People in this category tend to have few borrowing options other than a subprime lender, which can lead to a cycle of debt, according to Josh Sanchez, co-founder and CEO at financial app FloatMe.

“The problem at large is there are no alternatives to payday loans,” Sanchez told Crunchbase News. “Overdraft fees are also a huge problem. Even during the pandemic, banks were charging overdraft fees knowing that people lost their jobs.”

In 2019, about 37 percent of Americans reported they didn’t have enough to cover a $400 emergency expense, according to the Federal Reserve.

And when they get into an emergency, there are not many places for people to receive loan help, according to Nathalie Martin, professor and Frederick M. Hart Chair in Consumer and Clinical Law at the University of New Mexico School of Law.

“Studies have found that people don’t shop around, mainly because of the desperation involved and the fact that there is not much difference in the pricing of the payday loans,” Martin said in an interview.

She sees two problems with the current loans: Lending fees are often high compared to the loan — think a $50 fee for a $100 loan — and people often get caught in a “debt trap” where they keep paying those fees and never actually pay off the principal of the loan, resulting in paying much more than was originally borrowed.

Borrowers desperate for cash often don’t look closely at the cost of the loan when they’re seeking a lifeline, she said, only to realize as they’re paying it off how expensive it truly is.

Investing in new methods

Since 2017, more than $94 billion has been invested in U.S. companies focused on financial services, per Crunchbase data.

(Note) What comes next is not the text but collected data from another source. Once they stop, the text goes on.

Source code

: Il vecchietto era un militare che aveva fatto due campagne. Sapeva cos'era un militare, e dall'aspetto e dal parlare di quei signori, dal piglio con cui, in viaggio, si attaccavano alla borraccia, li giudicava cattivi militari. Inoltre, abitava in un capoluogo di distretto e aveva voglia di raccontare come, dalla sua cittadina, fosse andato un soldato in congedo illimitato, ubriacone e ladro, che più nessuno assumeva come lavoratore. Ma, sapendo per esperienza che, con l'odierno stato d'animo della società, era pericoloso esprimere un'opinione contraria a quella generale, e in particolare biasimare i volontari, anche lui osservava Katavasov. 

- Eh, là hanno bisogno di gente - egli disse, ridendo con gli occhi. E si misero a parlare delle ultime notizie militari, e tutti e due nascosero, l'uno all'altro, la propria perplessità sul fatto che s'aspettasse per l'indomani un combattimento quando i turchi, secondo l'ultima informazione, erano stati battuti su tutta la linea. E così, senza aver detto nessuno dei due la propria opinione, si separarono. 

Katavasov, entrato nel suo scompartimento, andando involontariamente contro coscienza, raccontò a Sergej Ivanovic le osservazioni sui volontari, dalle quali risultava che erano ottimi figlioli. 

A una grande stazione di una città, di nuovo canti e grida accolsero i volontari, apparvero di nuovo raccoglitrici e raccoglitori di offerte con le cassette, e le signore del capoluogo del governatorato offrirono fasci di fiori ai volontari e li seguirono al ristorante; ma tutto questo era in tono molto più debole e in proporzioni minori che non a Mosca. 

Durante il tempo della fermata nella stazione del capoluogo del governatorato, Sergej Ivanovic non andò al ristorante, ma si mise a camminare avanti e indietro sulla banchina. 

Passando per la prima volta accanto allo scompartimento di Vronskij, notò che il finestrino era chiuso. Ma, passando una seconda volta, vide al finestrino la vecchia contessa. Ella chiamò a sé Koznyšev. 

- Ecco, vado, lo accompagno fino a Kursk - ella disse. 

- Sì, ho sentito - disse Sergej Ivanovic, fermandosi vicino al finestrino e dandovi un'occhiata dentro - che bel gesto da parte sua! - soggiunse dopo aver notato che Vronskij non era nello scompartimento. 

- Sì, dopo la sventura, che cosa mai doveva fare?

Between 2019 and 2020, there was a 29 percent boost in funding dollars, though the number of investments was down nearly 13 percent. So far in 2021, $19.5 billion has been invested into the sector.

Over the past six months, venture capital investors have funded a number of startup companies focused on alternatives to payday lending and financial literacy, including FloatMe, which in December raised a $3.7 million seed led by ManchesterStory.

Other recent U.S. investments in the space include:

Latin America has also become a hot market for startup innovation in the consumer lending category. Mexico City-based Graviti earlier this month raised $2.5 million in a seed round led by Active Capital to develop a buy now, pay later concept aimed at millions of low-income, unbanked families in Latin America for whom purchasing home appliances is difficult.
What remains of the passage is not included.